**Exercise brief:** Drop the images, then output the listing exactly.

────

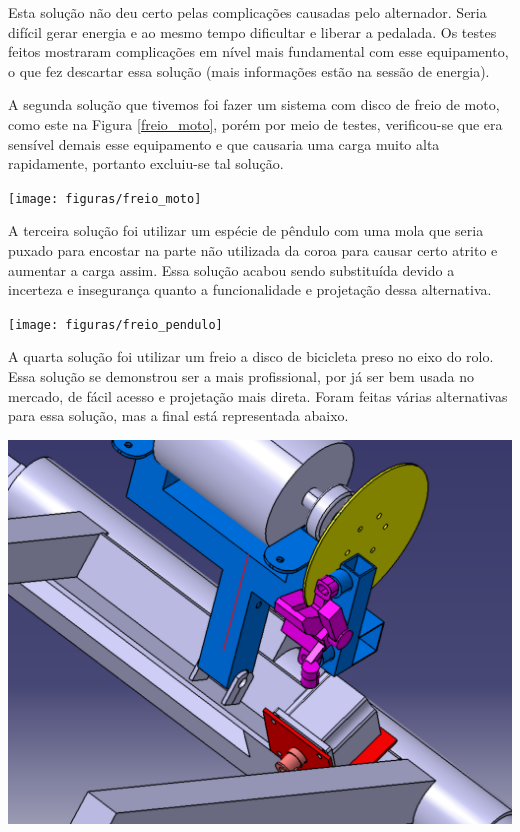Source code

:     Esta solução não deu certo pelas complicações causadas pelo alternador. Seria difícil gerar energia e ao mesmo tempo dificultar e liberar a pedalada. Os testes feitos mostraram complicações em nível mais fundamental com esse equipamento, o que fez descartar essa solução (mais informações estão na sessão de energia).

    A segunda solução que tivemos foi fazer um sistema com disco de freio de moto, como este na Figura \ref{freio_moto}, porém por meio de testes, verificou-se que era sensível demais esse equipamento e que causaria uma carga muito alta rapidamente, portanto excluiu-se tal solução.

    \begin{center}
    	\texttt{[image: figuras/freio\_moto]}
        \label{freio_moto}
    \end{center} 

    A terceira solução foi utilizar um espécie de pêndulo com uma mola que seria puxado para encostar na parte não utilizada da coroa para causar certo atrito e aumentar a carga assim. Essa solução acabou sendo substituída devido a incerteza e insegurança quanto a funcionalidade e projetação dessa alternativa.

    \begin{center}
    	\texttt{[image: figuras/freio\_pendulo]}
        \label{freio_pendulo}
    \end{center} 

    A quarta solução foi utilizar um freio a disco de bicicleta preso no eixo do rolo. Essa solução se demonstrou ser a mais profissional, por já ser bem usada no mercado, de fácil acesso e projetação mais direta. Foram feitas várias alternativas para essa solução, mas a final está representada abaixo.

    \begin{center}
    	\includegraphics[scale=0.5]{figuras/carga_peso}
        \label{carga_peso}
    \end{center}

────

**Response box:**
Source code

:     Esta solução não deu certo pelas complicações causadas pelo alternador. Seria difícil gerar energia e ao mesmo tempo dificultar e liberar a pedalada. Os testes feitos mostraram complicações em nível mais fundamental com esse equipamento, o que fez descartar essa solução (mais informações estão na sessão de energia).

    A segunda solução que tivemos foi fazer um sistema com disco de freio de moto, como este na Figura \ref{freio_moto}, porém por meio de testes, verificou-se que era sensível demais esse equipamento e que causaria uma carga muito alta rapidamente, portanto excluiu-se tal solução.

    \begin{center}
    	\texttt{[image: figuras/freio\_moto]}
        \label{freio_moto}
    \end{center} 

    A terceira solução foi utilizar um espécie de pêndulo com uma mola que seria puxado para encostar na parte não utilizada da coroa para causar certo atrito e aumentar a carga assim. Essa solução acabou sendo substituída devido a incerteza e insegurança quanto a funcionalidade e projetação dessa alternativa.

    \begin{center}
    	\texttt{[image: figuras/freio\_pendulo]}
        \label{freio_pendulo}
    \end{center} 

    A quarta solução foi utilizar um freio a disco de bicicleta preso no eixo do rolo. Essa solução se demonstrou ser a mais profissional, por já ser bem usada no mercado, de fácil acesso e projetação mais direta. Foram feitas várias alternativas para essa solução, mas a final está representada abaixo.

    \begin{center}
    	\includegraphics[scale=0.5]{figuras/carga_peso}
        \label{carga_peso}
    \end{center}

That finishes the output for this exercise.